SOCIEDAD › OPINION
› Por Adriana Puiggrós *
Anteanoche sufrimos todos los argentinos, incluso quienes entendemos muy poco de fútbol, durante el partido entre Argentina y Colombia. La pregunta repetida era ¿por qué?, ¿por qué el equipo argentino jugó tan mal si cada uno de sus jugadores está entre los más meritorios del mundo?, ¿cómo puede ser que Messi sea un genio en Barcelona y ande perdido por la cancha en Santa Fe? La respuesta también se oyó en las tribunas: no hay equipo, cada uno juega por su cuenta, no hay estrategia, del lado argentino lo único que hubo fue un arquero que atajó todas las que otros diez jugadores dejaron pasar.
Lo que le ocurre a un jugador que pertenece a un equipo extranjero cuando debe jugar en su seleccionado, a Messi en particular, es materia de psicólogos y de estrategas del fútbol, pero estamos ante un ejemplo precioso de que la meritocracia individualista no es un criterio suficiente para ganar los partidos. Ni en el fútbol ni en otros aspectos de la vida. En la educación para ir al grano, tenemos la situación chilena como ejemplo.
El modelo educativo chileno fue exhibido como un éxito absoluto por la derecha privatista y comprado sin conocerlo por muchos comentaristas.
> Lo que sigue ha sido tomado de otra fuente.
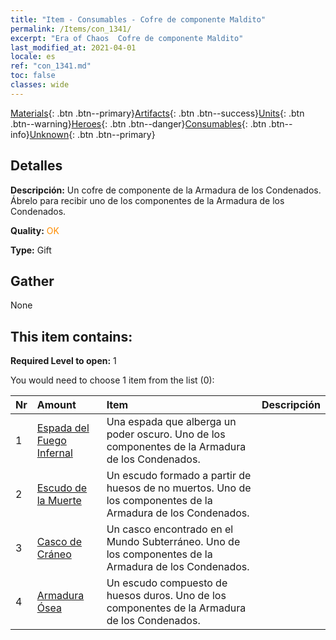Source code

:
 ```yaml
---
title: "Item - Consumables - Cofre de componente Maldito"
permalink: /Items/con_1341/
excerpt: "Era of Chaos  Cofre de componente Maldito"
last_modified_at: 2021-04-01
locale: es
ref: "con_1341.md"
toc: false
classes: wide
---
```

 [Materials](/es/Items/){: .btn .btn--primary}[Artifacts](/es/Items/Artifacts/){: .btn .btn--success}[Units](/es/Items/Units/){: .btn .btn--warning}[Heroes](/es/Items/Heroes/){: .btn .btn--danger}[Consumables](/es/Items/Consumables/){: .btn .btn--info}[Unknown](/es/Items/Unknown/){: .btn .btn--primary}

## Detalles
 **Descripción:** Un cofre de componente de la Armadura de los Condenados. Ábrelo para recibir uno de los componentes de la Armadura de los Condenados.

 **Quality:** <span style="color: #FF8C00">OK</span>

 **Type:** Gift

## Gather

  None

## This item contains:

 **Required Level to open:** 1

 You would need to choose 1 item from the list (0):

  | Nr | Amount |     Item    | Descripción |
  |:---|:-------|:------------|:-----------:|
  | 1 | [Espada del Fuego Infernal](/es/Items/art_121/) | Una espada que alberga un poder oscuro. Uno de los componentes de la Armadura de los Condenados. | 
  | 2 | [Escudo de la Muerte](/es/Items/art_122/) | Un escudo formado a partir de huesos de no muertos. Uno de los componentes de la Armadura de los Condenados. | 
  | 3 | [Casco de Cráneo](/es/Items/art_123/) | Un casco encontrado en el Mundo Subterráneo. Uno de los componentes de la Armadura de los Condenados. | 
  | 4 | [Armadura Ósea](/es/Items/art_124/) | Un escudo compuesto de huesos duros. Uno de los componentes de la Armadura de los Condenados. |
Lo comenzó Pinochet y lo culminó Lavín, actual ministro de educación y ex candidato a presidente por el UDI, la derecha pinochetista, aquel que perdió las elecciones frente a Michelle Bachelet. El plan que ha puesto en marcha, y que fue la única gota que faltaba para que los estudiantes y los docentes salieran a la calle en el mayor movimiento que hubo en el país desde la caída de la dictadura, se llama “Plan semáforo”. Consiste en profundizar el ranking de docentes y alumnos ordenándolos en los colores rojo, amarillo y verde de acuerdo con su rendimiento individual, y adjudicando a las escuelas el status derivado de ese ordenamiento. Se premia a los mejores con más financiamiento y se castiga con menos inversión a los que fracasan.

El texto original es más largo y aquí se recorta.